• **DESCRIPTION OF THE TASK**
Look through the listing below for the line containing "## MSML 699: Independent". Copy it and each line after it up to and including the line containing "I'm a computer", exactly, leaving out pictures.
RECORDS FOR PROCESSING: Begin
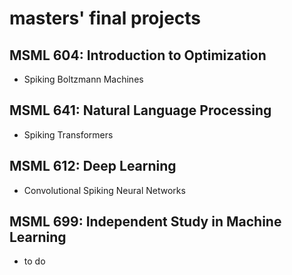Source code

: # masters' final projects

## MSML 604: Introduction to Optimization 
- Spiking Boltzmann Machines

## MSML 641: Natural Language Processing
- Spiking Transformers
 
## MSML 612: Deep Learning
- Convolutional Spiking Neural Networks

## MSML 699: Independent Study in Machine Learning 
- to do
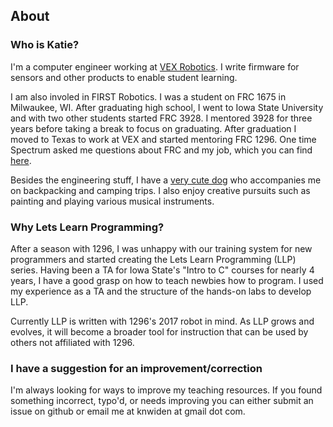 ## About

### Who is Katie?

I'm a computer engineer working at [VEX Robotics](https://www.vexrobotics.com/). I write firmware for sensors and other products to enable student learning.

I am also involed in FIRST Robotics. I was a student on FRC 1675 in Milwaukee, WI. After graduating high school, I went to Iowa State University and with two other students started FRC 3928. I mentored 3928 for three years before taking a break to focus on graduating. After graduation I moved to Texas to work at VEX and started mentoring FRC 1296. 
One time Spectrum asked me questions about FRC and my job, which you can find [here](http://blog.spectrum3847.org/2016/10/katie-widen-this-is-how-i-work.html).

Besides the engineering stuff, I have a [very cute dog](https://www.instagram.com/gatsbypaws/) who accompanies me on backpacking and camping trips. I also enjoy creative pursuits such as painting and playing various musical instruments.

### Why Lets Learn Programming?

After a season with 1296, I was unhappy with our training system for new programmers and started creating the Lets Learn Programming (LLP) series. Having been a TA for Iowa State's "Intro to C" courses for nearly 4 years, I have a good grasp on how to teach newbies how to program. I used my experience as a TA and the structure of the hands-on labs to develop LLP.

Currently LLP is written with 1296's 2017 robot in mind. As LLP grows and evolves, it will become a broader tool for instruction that can be used by others not affiliated with 1296.

### I have a suggestion for an improvement/correction

I'm always looking for ways to improve my teaching resources. If you found something incorrect, typo'd, or needs improving you can either submit an issue on github or email me at knwiden at gmail dot com.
RECORDS FOR PROCESSING: End
• **REPLY TO THE TASK**
## MSML 699: Independent Study in Machine Learning 
- to do
 ## About

### Who is Katie?

I'm a computer engineer working at [VEX Robotics](https://www.vexrobotics.com/). I write firmware for sensors and other products to enable student learning.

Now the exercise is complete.